** DATA FOR THIS EXERCISE follows **

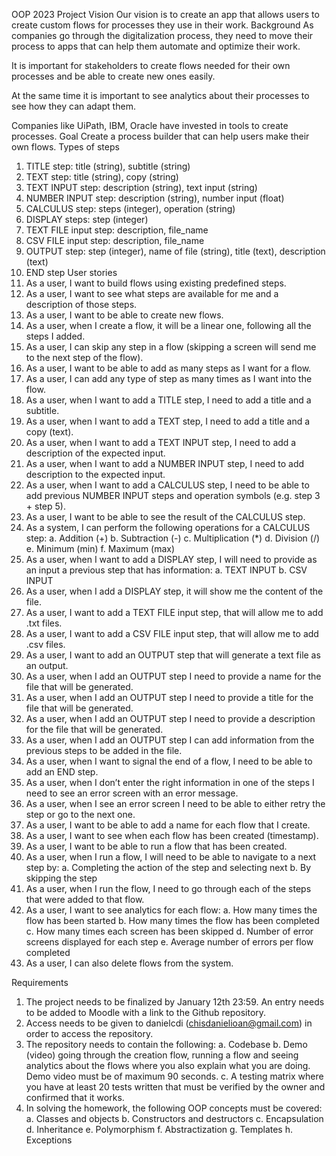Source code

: OOP 2023 Project
Vision
Our vision is to create an app that allows users to create custom flows for processes they use in their work.
Background
As companies go through the digitalization process, they need to move their process to apps that can help them automate and optimize their work. 

It is important for stakeholders to create flows needed for their own processes and be able to create new ones easily. 

At the same time it is important to see analytics about their processes to see how they can adapt them.

Companies like UiPath, IBM, Oracle have invested in tools to create processes.
Goal
Create a process builder that can help users make their own flows.
Types of steps
1.	TITLE step: title (string), subtitle (string)
2.	TEXT step: title (string), copy (string)
3.	TEXT INPUT step: description (string), text input (string)
4.	NUMBER INPUT step: description (string), number input (float)
5.	CALCULUS step: steps (integer), operation (string)
6.	DISPLAY steps: step (integer)
7.	TEXT FILE input step: description, file_name 
8.	CSV FILE input step: description, file_name
9.	OUTPUT step: step (integer), name of file (string), title (text), description (text)
10.	END step
User stories
1.	As a user, I want to build flows using existing predefined steps.
2.	As a user, I want to see what steps are available for me and a description of those steps.
3.	As a user, I want to be able to create new flows.
4.	As a user, when I create a flow, it will be a linear one, following all the steps I added.
5.	As a user, I can skip any step in a flow (skipping a screen will send me to the next step of the flow).
6.	As a user, I want to be able to add as many steps as I want for a flow.
7.	As a user, I can add any type of step as many times as I want into the flow.
8.	As a user, when I want to add a TITLE step, I need to add a title and a subtitle.
9.	As a user, when I want to add a TEXT step, I need to add a title and a copy (text).
10.	As a user, when I want to add a TEXT INPUT step, I need to add a description of the expected input.
11.	As a user, when I want to add a NUMBER INPUT step, I need to add description to the expected input.
12.	As a user, when I want to add a CALCULUS step, I need to be able to add previous NUMBER INPUT steps and operation symbols (e.g. step 3 + step 5).
13.	As a user, I want to be able to see the result of the CALCULUS step.
14.	As a system, I can perform the following operations for a CALCULUS step:
a.	Addition (+)
b.	Subtraction (-)
c.	Multiplication (*)
d.	Division (/)
e.	Minimum (min)
f.	Maximum (max)
15.	As a user, when I want to add a DISPLAY step, I will need to provide as an input a previous step that has information:
a.	TEXT INPUT
b.	CSV INPUT
16.	As a user, when I add a DISPLAY step, it will show me the content of the file.
17.	As a user, I want to add a TEXT FILE input step, that will allow me to add .txt files.
18.	As a user, I want to add a CSV FILE input step, that will allow me to add .csv files.
19.	As a user, I want to add an OUTPUT step that will generate a text file as an output.
20.	As a user, when I add an OUTPUT step I need to provide a name for the file that will be generated.
21.	As a user, when I add an OUTPUT step I need to provide a title for the file that will be generated.
22.	As a user, when I add an OUTPUT step I need to provide a description for the file that will be generated.
23.	As a user, when I add an OUTPUT step I can add information from the previous steps to be added in the file.
24.	As a user, when I want to signal the end of a flow, I need to be able to add an END step.
25.	As a user, when I don’t enter the right information in one of the steps I need to see an error screen with an error message.
26.	As a user, when I see an error screen I need to be able to either retry the step or go to the next one.
27.	As a user, I want to be able to add a name for each flow that I create.
28.	As a user, I want to see when each flow has been created (timestamp).
29.	As a user, I want to be able to run a flow that has been created.
30.	As a user, when I run a flow, I will need to be able to navigate to a next step by:
a.	Completing the action of the step and selecting next
b.	By skipping the step
31.	As a user, when I run the flow, I need to go through each of the steps that were added to that flow.
32.	As a user, I want to see analytics for each flow:
a.	How many times the flow has been started
b.	How many times the flow has been completed
c.	How many times each screen has been skipped
d.	Number of error screens displayed for each step
e.	Average number of errors per flow completed
33.	As a user, I can also delete flows from the system.

Requirements
1.	The project needs to be finalized by January 12th 23:59. An entry needs to be added to Moodle with a link to the Github repository.
2.	Access needs to be given to danielcdi (chisdanielioan@gmail.com) in order to access the repository.
3.	The repository needs to contain the following:
a.	Codebase
b.	Demo (video) going through the creation flow, running a flow and seeing analytics about the flows where you also explain what you are doing. Demo video must be of maximum 90 seconds.
c.	A testing matrix where you have at least 20 tests written that must be verified by the owner and confirmed that it works.
4.	In solving the homework, the following OOP concepts must be covered:
a.	Classes and objects
b.	Constructors and destructors
c.	Encapsulation
d.	Inheritance
e.	Polymorphism
f.	Abstractization
g.	Templates
h.	Exceptions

** End of DATA FOR THIS EXERCISE **

▸ **WHAT IS REQUIRED**
In the answer, set down only the lines from the opening line of the listing through the line that holds "It is important for", exactly as they appear, minus the pictures.

▸ **EXERCISE OUTPUT**
Source code

: OOP 2023 Project
Vision
Our vision is to create an app that allows users to create custom flows for processes they use in their work.
Background
As companies go through the digitalization process, they need to move their process to apps that can help them automate and optimize their work. 

It is important for stakeholders to create flows needed for their own processes and be able to create new ones easily. 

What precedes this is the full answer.